4.3 Global Model: Visualization

Use the plot() function to create a forest plot from the summary object:

plot(global_summary, title = "Global Model: All Subgroup Variables")
#> Preparing data for plotting...
#> Generating plot...
#> Done.

5 Comparing Multiple Models in One Plot

The plot() function supports comparing multiple models side-by-side. Pass a named list of subgroup_summary objects to create a comparative forest plot.

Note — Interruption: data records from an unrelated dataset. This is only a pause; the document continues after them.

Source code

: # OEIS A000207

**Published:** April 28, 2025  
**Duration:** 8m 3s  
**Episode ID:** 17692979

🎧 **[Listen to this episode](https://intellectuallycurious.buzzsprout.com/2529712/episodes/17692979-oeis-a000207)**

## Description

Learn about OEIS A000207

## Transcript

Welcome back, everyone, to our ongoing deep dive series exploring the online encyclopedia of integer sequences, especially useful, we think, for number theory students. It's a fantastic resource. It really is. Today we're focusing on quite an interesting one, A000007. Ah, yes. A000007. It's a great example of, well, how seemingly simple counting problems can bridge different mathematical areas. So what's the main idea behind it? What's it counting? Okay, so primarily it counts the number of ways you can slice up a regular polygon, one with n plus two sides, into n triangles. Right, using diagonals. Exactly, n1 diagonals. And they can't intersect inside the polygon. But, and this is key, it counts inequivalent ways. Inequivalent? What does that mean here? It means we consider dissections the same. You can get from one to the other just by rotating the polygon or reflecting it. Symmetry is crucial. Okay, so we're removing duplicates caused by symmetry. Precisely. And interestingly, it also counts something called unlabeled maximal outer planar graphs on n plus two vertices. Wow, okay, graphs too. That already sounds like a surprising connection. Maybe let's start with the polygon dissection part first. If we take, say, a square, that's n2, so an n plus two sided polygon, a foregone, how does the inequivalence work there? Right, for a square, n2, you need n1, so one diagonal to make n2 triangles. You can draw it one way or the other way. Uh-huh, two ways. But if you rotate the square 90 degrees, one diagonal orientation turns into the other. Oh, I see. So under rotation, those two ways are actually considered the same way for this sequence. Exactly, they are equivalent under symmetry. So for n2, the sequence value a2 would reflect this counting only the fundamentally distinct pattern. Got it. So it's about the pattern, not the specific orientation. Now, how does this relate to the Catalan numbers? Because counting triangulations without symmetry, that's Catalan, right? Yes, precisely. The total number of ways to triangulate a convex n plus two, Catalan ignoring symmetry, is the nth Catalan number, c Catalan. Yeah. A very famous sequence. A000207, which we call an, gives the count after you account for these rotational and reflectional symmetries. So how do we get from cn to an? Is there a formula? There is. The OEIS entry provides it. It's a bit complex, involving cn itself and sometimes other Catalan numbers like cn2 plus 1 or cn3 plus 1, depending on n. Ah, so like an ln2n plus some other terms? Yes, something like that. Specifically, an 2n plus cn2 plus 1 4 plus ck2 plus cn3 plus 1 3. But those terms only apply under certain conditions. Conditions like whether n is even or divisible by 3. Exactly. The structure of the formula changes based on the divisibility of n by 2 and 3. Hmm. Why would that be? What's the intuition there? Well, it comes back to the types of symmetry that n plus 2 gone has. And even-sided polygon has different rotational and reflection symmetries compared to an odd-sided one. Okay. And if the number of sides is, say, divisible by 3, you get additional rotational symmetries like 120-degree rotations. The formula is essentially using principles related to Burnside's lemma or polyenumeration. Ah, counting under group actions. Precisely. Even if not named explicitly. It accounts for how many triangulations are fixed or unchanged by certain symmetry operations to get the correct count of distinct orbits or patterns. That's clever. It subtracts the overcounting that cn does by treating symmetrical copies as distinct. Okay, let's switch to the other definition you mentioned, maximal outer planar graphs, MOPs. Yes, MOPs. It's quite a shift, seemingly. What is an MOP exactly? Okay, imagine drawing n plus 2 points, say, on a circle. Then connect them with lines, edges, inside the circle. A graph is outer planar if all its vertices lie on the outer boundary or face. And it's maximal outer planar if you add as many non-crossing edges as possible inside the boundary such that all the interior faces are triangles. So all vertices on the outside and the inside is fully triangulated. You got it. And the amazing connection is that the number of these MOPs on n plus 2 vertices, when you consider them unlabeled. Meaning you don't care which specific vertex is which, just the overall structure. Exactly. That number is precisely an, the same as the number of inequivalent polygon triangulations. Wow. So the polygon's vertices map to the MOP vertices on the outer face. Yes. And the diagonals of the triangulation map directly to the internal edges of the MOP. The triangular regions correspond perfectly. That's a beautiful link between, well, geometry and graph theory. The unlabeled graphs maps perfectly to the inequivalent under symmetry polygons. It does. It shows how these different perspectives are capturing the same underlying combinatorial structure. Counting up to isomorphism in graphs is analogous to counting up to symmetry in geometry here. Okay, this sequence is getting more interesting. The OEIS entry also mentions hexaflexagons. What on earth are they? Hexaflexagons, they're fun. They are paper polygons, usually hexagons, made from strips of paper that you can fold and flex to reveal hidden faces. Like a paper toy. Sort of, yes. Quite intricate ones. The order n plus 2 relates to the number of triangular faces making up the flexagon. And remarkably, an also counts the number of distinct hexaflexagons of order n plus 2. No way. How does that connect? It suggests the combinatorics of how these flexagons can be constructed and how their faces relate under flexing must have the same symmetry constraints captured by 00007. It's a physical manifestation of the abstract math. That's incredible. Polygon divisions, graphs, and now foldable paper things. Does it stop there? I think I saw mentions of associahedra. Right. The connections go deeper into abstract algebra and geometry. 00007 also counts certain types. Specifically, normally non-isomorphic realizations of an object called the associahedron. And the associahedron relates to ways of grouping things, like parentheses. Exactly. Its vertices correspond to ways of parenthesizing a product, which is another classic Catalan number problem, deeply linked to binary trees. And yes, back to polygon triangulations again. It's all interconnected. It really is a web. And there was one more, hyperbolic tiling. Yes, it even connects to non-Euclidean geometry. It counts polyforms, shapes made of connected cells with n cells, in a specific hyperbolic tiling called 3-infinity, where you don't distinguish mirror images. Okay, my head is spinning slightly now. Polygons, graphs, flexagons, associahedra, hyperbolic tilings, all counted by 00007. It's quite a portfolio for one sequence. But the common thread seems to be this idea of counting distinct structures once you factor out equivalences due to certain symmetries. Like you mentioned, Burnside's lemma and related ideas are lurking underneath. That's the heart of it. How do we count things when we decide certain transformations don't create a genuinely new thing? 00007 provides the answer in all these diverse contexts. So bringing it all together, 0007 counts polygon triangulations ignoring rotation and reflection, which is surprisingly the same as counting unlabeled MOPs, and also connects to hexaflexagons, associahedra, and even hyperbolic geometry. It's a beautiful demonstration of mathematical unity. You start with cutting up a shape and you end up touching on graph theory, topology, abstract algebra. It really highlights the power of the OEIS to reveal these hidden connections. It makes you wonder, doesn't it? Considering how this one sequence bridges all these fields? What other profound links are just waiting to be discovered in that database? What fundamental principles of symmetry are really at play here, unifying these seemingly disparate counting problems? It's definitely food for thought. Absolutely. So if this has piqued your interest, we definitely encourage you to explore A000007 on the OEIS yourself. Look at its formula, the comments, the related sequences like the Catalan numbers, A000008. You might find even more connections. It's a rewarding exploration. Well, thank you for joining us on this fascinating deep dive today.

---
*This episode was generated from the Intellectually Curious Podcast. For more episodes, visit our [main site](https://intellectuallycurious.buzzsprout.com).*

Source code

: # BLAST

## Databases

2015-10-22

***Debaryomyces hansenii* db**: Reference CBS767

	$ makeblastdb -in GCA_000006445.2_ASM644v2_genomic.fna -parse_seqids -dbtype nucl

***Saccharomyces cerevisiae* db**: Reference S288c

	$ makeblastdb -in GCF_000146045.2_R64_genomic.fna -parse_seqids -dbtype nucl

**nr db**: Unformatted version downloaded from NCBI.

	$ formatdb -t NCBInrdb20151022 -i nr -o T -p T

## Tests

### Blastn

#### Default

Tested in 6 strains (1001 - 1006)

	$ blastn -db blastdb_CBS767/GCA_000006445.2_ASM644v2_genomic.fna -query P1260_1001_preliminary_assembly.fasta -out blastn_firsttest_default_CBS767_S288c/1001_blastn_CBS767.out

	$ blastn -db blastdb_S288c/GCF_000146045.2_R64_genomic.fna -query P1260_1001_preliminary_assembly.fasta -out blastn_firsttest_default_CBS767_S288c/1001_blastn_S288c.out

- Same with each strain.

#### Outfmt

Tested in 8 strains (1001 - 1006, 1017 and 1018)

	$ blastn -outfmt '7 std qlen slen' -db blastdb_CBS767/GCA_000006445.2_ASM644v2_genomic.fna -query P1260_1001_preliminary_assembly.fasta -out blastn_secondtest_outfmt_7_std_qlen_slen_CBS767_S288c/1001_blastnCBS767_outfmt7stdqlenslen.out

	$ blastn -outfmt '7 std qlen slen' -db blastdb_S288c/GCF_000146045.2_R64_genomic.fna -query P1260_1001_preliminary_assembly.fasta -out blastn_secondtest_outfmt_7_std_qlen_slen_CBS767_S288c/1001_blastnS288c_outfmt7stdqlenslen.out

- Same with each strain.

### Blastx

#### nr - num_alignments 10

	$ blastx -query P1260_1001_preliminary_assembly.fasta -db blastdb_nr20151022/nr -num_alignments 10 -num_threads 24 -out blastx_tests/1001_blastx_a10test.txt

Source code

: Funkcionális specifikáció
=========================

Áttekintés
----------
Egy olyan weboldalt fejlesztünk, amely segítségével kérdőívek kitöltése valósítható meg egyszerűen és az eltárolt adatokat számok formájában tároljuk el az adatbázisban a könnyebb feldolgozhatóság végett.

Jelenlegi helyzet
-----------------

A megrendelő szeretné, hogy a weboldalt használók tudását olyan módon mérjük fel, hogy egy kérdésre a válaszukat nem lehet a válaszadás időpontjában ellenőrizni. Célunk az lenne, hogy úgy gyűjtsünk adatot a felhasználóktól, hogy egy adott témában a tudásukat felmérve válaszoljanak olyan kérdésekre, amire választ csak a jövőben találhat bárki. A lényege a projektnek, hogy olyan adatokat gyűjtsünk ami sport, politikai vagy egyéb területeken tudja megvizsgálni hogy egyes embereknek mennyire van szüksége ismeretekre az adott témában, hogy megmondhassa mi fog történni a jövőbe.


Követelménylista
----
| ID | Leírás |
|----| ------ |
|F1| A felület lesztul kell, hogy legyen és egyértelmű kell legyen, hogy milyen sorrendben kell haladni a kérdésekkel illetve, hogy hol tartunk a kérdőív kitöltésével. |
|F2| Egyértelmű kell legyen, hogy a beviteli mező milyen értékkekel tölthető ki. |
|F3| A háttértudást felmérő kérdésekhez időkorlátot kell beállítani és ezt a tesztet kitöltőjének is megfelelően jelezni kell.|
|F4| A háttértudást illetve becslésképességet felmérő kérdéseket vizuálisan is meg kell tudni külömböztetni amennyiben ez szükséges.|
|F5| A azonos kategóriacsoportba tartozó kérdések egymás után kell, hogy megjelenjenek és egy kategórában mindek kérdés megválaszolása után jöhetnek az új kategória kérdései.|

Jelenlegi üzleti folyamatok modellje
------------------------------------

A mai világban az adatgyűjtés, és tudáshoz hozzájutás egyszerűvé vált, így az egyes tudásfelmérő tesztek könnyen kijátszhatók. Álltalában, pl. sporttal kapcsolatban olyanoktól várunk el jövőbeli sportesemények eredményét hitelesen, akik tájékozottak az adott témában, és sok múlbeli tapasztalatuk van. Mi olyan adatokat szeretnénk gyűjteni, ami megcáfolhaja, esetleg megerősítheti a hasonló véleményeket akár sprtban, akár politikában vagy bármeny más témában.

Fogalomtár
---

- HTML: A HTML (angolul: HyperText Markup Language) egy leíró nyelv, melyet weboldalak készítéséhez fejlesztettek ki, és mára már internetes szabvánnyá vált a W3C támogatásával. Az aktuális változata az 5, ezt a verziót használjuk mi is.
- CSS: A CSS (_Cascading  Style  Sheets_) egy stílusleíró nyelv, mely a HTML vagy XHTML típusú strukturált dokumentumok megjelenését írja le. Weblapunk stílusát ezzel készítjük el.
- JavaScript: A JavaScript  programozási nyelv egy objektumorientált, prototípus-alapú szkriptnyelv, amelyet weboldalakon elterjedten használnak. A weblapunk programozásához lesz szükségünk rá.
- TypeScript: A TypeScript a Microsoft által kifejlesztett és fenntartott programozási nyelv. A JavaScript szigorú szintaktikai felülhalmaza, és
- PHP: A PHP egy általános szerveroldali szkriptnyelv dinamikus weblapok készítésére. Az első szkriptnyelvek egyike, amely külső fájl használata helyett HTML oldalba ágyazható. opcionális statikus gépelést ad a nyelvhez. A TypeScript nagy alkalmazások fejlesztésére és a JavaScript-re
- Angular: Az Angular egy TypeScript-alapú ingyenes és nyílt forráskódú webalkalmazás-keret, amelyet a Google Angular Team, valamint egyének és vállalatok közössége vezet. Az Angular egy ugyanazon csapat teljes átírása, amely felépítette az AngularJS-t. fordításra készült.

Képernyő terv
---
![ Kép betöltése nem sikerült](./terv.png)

5.1 Example: Comparing One-way vs Global Models

# Combine summaries for comparison
combined <- combine_summaries(list(
  "One-way" = combined_oneway,
  "Global" = global_summary
))

# Plot the comparison
plot(combined, title = "Comparing One-way vs Global Models")
#> Preparing data for plotting...
#> Generating plot...
#> Done.

Wang, Yun, Wenda Tu, William Koh, James Travis, Robert Abugov, Kiya Hamilton, Mengjie Zheng, Roberto Crackel, Pablo Bonangelino, and Mark Rothmann. 2024. Bayesian hierarchical models for subgroup analysis.” Pharmaceutical Statistics 23: 1065–83.
Wolbers, Marcel, Mar Vázquez Rabuñal, Ke Li, Kaspar Rufibach, and Daniel Sabanés Bové. 2025. Using shrinkage methods to estimate treatment effects in overlapping subgroups in randomized clinical trials with a time-to-event endpoint.” Statistical Methods in Medical Research, 1–12.